A metallic wire is coiled around a non-conductive core in chassis resistors with a metal, often aluminum, housing to inhibit or restrict the flow of current and facilitate heat conduction. They could also be made flameproof or contain a corrugated ribbon component for quick cooling. Wire wound resistor technology is used to create chassis resistors, which have a sizable ceramic core that is molded into an extruded aluminum chassis-mount shell. The aluminum enclosure offers improved heat conduction, and the wire wound construction enhances pulse handling.
Types of chassis:
- Manual chassis or frame-full chassis.
- Non-conventional or frameless chassis.
- Estate/Station Wagon.
- Multi-Purpose Vehicle (MPV) / Multi Utility Vehicle (MUV).

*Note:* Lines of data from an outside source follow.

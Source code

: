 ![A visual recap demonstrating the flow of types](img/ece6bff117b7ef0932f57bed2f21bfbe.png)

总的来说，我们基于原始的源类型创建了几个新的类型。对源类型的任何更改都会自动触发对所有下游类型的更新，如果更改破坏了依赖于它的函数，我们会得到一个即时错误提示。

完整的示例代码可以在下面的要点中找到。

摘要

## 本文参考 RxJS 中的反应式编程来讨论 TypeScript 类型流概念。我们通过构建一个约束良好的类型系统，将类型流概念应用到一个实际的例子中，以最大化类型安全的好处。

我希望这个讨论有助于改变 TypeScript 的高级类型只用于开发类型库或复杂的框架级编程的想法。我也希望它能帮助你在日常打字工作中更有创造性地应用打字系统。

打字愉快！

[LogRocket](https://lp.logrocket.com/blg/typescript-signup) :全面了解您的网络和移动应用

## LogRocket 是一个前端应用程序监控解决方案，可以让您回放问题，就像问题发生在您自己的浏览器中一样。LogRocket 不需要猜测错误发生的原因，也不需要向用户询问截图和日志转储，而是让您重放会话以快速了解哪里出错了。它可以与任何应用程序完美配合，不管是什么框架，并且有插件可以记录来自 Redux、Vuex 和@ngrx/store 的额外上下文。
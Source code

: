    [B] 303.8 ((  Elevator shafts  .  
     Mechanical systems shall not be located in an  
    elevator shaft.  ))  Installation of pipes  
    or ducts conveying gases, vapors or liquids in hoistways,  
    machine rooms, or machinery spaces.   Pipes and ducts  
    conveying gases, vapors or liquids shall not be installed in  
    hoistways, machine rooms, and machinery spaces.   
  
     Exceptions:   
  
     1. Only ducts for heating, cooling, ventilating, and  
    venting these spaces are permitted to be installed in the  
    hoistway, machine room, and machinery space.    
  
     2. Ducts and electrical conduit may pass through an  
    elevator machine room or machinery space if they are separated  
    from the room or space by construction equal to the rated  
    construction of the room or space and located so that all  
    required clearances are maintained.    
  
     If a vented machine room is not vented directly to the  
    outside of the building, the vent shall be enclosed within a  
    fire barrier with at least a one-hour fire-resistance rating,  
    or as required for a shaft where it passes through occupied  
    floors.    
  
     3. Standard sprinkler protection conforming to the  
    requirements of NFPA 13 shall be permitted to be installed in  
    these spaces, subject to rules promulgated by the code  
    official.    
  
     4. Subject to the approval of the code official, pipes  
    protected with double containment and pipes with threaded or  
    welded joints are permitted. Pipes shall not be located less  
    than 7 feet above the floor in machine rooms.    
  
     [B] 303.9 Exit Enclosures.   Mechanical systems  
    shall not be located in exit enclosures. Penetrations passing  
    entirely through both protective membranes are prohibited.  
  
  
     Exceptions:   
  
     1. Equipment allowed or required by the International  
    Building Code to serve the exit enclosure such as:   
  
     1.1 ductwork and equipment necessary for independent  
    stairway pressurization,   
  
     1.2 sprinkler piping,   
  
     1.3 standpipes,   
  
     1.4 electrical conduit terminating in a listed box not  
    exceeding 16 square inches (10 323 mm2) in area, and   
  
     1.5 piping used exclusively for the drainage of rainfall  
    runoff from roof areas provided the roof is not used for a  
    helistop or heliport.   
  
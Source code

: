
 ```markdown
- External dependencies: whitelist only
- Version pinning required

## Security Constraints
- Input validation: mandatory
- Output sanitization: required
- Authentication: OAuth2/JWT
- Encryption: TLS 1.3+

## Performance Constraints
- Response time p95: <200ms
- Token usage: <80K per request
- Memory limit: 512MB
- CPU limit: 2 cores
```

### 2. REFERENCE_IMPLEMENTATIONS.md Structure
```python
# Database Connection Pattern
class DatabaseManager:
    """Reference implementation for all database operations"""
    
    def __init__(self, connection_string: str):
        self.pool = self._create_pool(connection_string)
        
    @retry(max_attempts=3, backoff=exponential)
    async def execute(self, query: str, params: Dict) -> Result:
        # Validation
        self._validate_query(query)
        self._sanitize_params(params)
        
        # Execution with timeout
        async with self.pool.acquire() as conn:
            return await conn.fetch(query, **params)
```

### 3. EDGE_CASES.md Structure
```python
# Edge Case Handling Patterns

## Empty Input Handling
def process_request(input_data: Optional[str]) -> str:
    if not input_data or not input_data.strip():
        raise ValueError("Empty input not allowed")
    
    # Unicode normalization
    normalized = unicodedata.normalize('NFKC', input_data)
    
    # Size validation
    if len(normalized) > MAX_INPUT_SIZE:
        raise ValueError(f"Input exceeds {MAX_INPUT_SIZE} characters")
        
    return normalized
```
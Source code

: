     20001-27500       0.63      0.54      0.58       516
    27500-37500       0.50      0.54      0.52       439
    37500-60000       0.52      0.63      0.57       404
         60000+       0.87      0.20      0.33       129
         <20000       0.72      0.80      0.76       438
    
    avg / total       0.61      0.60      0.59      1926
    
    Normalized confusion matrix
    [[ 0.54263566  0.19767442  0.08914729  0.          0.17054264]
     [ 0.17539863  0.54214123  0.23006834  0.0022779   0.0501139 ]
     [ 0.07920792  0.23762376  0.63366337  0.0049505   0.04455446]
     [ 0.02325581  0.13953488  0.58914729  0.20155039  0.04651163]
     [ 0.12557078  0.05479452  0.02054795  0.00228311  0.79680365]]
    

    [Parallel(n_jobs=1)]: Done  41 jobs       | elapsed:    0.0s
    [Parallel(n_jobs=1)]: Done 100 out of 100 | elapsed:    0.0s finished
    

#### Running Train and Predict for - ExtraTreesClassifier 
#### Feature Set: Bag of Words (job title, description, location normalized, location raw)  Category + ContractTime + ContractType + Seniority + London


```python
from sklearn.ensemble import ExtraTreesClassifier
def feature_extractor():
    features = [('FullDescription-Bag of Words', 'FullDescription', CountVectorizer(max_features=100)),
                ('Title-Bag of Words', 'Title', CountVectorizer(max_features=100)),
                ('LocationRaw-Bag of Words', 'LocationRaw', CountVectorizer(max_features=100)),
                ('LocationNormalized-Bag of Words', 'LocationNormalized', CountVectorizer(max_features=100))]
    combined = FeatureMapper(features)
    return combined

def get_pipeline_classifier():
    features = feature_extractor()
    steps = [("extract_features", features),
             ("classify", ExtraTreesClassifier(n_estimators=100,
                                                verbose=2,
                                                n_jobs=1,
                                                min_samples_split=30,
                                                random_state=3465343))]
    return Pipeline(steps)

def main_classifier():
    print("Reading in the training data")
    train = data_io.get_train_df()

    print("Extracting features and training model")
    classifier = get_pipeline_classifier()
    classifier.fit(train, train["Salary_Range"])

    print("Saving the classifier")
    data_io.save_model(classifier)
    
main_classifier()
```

- Sport Utility Vehicles (SUV).
Applications of the chassis resistor
Large electrical and manufacturing machinery, motor start or stop cycles, equipment discharge, load test simulation, and dynamic brakes all often require chassis mount. Due to their low-temperature coefficient of resistance (TCR), or the fact that they maintain practically constant resistance across a wide temperature range, chassis resistors are also particularly well suited for applications where the resistor is utilized to aid heat loss and cooling.
What is the purpose of the chassis mount?
Wire wound resistor technology is used to create chassis mount resistors, which have a sizable ceramic core that is molded into an extruded aluminum chassis-mount shell. The aluminum enclosure offers improved heat conduction, and the wire wound construction enhances pulse handling.